Die Zutaten einer Immobilienblase

04. Dezember 2012 Jetzt ist es sozusagen amtlich: Mitte November warnte die Bundesbank ungewöhnlich deutlich vor einer Blasenbildung auf dem deutschen Markt für Wohnimmobilien. Noch gebe es keine Preisblase, sagte die Vizepräsidentin Sabine Lautenschläger, doch die Zutaten seien vorhanden. Darunter versteht die Bundesbank zunächst die niedrigen Zinsen, die zur Eskalation beitragen könnten. Mit Sorge betrachten die deutschen Notenbanker, dass immer mehr Anleger aus Sorge vor mangelnder Geldwert- und Währungsstabilität ihre Ersparnisse in Sachwerte, also vor allem in Immobilien, stecken. Das gilt vor allem für Wohnimmobilien in den größten deutschen Städten, in denen nicht nur die Bundesbank immer deutlichere Anzeichen für eine Überhitzung erkennt. So rechnet sie für 2012 mit durchschnittlichen Preisanstiegen für Wohnungsneubauten von 3 bis 4 Prozent. In Berlin, Düsseldorf, Frankfurt, Hamburg, Köln, München und Stuttgart aber von 11 Prozent.

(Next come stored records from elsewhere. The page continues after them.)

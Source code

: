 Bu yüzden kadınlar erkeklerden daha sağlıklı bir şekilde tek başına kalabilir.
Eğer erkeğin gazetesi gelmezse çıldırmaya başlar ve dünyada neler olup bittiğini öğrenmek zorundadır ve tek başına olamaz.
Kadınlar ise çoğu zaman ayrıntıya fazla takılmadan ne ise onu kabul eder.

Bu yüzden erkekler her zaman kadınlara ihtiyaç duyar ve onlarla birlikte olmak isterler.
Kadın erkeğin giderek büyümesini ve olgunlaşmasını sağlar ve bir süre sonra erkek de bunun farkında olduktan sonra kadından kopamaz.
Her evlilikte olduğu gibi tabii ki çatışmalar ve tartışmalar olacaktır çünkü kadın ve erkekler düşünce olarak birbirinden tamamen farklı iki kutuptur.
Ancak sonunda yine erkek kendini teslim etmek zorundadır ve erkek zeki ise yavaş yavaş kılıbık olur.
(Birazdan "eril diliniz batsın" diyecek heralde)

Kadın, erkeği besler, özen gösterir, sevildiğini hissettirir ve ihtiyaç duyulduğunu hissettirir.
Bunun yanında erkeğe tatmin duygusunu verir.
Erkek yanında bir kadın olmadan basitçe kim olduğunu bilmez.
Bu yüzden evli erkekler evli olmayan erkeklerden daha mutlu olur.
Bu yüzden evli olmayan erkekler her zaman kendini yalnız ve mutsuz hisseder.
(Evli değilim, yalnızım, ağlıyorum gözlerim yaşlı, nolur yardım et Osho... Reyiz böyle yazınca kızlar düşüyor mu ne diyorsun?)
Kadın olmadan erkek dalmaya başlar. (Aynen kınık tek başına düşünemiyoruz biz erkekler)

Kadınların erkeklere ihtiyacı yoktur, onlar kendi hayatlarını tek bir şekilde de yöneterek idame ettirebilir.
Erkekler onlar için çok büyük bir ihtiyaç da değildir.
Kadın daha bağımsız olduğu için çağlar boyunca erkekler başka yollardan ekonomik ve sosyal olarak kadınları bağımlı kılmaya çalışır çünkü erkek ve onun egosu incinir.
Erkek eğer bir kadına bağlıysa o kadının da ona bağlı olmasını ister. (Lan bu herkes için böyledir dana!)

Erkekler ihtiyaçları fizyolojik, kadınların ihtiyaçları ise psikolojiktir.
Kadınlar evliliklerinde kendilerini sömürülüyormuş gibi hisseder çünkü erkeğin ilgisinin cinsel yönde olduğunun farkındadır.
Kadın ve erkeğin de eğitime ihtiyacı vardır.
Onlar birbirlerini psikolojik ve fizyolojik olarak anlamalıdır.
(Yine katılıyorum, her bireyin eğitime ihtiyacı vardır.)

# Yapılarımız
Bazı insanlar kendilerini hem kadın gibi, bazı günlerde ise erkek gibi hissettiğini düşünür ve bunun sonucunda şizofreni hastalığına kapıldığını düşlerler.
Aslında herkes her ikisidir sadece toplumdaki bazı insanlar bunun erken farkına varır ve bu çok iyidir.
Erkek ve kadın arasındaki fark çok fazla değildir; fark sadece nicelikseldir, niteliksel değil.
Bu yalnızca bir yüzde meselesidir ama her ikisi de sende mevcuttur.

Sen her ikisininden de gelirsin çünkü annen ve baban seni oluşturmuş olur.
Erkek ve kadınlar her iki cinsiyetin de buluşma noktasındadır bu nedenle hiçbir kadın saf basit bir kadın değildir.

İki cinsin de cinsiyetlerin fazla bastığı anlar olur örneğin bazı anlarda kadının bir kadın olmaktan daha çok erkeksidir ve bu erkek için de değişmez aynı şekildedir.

Ob da eine Blase heranwächst, lässt sich aus der Sicht von Immobilienwissenschaftlern wie Tobias Just indes bis jetzt nur sehr spekulativ beantworten. So befürchtet er, dass so manche Anleger in Toplagen von Hamburg oder München schon deutlich überhöhte Preise bezahlen: Wer das Dreißigfache der Jahresmiete auf den Tisch lege, dürfe sich nicht wundern, wenn Anlegerträume zerplatzen, falls die europäische Wirtschaft in der Rezession steckenbleibt oder die Zinsen steigen. Andererseits verweist Just darauf, dass das Angebot an Wohnungen knapp bleibt - angesichts von 180.000 neuen Wohnungen 2011 bei gleichzeitigem Zuzug von 280.000 Menschen oder 140.000 neuen Haushalten.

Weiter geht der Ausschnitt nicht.